We had the good fortune of connecting with Jordan Tribble and we’ve shared our conversation below.
Hi Jordan, we’d love to hear about how you approach risk and risk-taking
Taking risks has always played a big part in my life. Growing up as a kid doing rock climbing, parkour, skiing and other sports, I took many physical risks and had to assess the dangers of the situation I was entering. It is something that initially drew me to my profession as a flying trapeze artist. My job involves calculating the timing and placement of my body with extreme precision in order to minimize the inherent risks that accompany flinging your body off a swinging bar into the hands of another person 35 feet in the air. Learning how to take that physical risk and turn it into a business risk is something I continue to work on by pushing the boundaries of how flying trapeze artists can make a living- taking an unconventional approach to an unconventional profession. I believe taking risks in life is inevitable- even not taking them could be described as risky when you think of the possible missed opportunities accrued by playing it safe. At the end of the day I want to feel confident in my decisions, that I pushed my boundaries of personal comfort while also carefully and thoughtfully considering the consequences of my actions. I believe that if I find and ride that line I will be able to achieve things that once seemed impossible.
Can you open up a bit about your work and career? We’re big fans and we’d love for our community to learn more about your work.
In flying trapeze it is commonly said “It’s not what you do, but how you do it.” I believe I embody a unique blend of strength and flexibility, power and grace, as well as fluidity and form. The result is amazing acrobatic feats such as a triple twisting double layout done with pleasing aesthetics that even a novice can appreciate. I am proud of myself for pushing the envelope of the tricks I am throwing and I am excited to achieve my goal of being the first person in the world to catch a quadruple pike somersault. I want to change the way people know and experience flying trapeze. I want to take it beyond the realm of traditional circus and elevate this art form to modern times by expanding the audience through the power of video. My company Pneumatic Arts is already doing that today by releasing the first ever flying trapeze short film, Connected Roots. By using video instead of live performance, we bring the audience closer into the act and give them a stronger sense of what it feels like to fly through the air “with the greatest of ease”.

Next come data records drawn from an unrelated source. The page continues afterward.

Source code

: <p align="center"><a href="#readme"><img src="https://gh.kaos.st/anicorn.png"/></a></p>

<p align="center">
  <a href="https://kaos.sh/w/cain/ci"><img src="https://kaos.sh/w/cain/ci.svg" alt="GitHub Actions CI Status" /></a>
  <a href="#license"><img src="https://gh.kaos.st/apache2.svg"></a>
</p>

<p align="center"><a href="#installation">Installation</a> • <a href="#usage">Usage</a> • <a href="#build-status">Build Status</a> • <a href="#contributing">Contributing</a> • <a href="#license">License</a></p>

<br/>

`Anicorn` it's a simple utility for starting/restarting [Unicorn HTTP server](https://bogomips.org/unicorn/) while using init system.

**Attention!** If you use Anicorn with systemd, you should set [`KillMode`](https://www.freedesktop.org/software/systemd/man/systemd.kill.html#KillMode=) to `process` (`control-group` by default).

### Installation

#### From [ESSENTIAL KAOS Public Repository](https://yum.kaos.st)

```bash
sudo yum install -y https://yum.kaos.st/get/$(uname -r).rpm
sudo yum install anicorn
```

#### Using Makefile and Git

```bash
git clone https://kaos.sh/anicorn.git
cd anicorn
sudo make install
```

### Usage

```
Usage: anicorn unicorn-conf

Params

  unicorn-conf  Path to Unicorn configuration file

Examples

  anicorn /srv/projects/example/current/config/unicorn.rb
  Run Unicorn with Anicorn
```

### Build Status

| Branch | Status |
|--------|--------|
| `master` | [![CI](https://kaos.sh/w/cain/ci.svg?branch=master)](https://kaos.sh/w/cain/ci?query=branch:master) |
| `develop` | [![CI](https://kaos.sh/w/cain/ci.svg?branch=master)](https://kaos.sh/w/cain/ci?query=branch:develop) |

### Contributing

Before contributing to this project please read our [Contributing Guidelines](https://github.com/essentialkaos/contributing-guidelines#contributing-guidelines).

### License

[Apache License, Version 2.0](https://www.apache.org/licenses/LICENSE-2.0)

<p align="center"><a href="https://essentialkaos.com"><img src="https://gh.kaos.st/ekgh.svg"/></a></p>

If you had a friend visiting you, what are some of the local spots you’d want to take them around to?
A few of my favortie palces in LA are Original Muscle Beach in Santa Monica, the skate park in Venice Beach, the Grand Central Market in downtown LA and Hama Sushi in Venice Beach. The Shoutout series is all about recognizing that our success and where we are in life is at least somewhat thanks to the efforts, support, mentorship, love and encouragement of others. So is there someone that you want to dedicate your shoutout to?
This shoutout is dedicated to Blair Aued. My company would not be where it is today without her. Other shoutouts to my family for their unconditional support, my uncle Sam Tribble for introducing me to acrobatics, and Miguel Vargas, Randy Hobbs and Paul Tracogna for their coaching and mentorship throughout the years.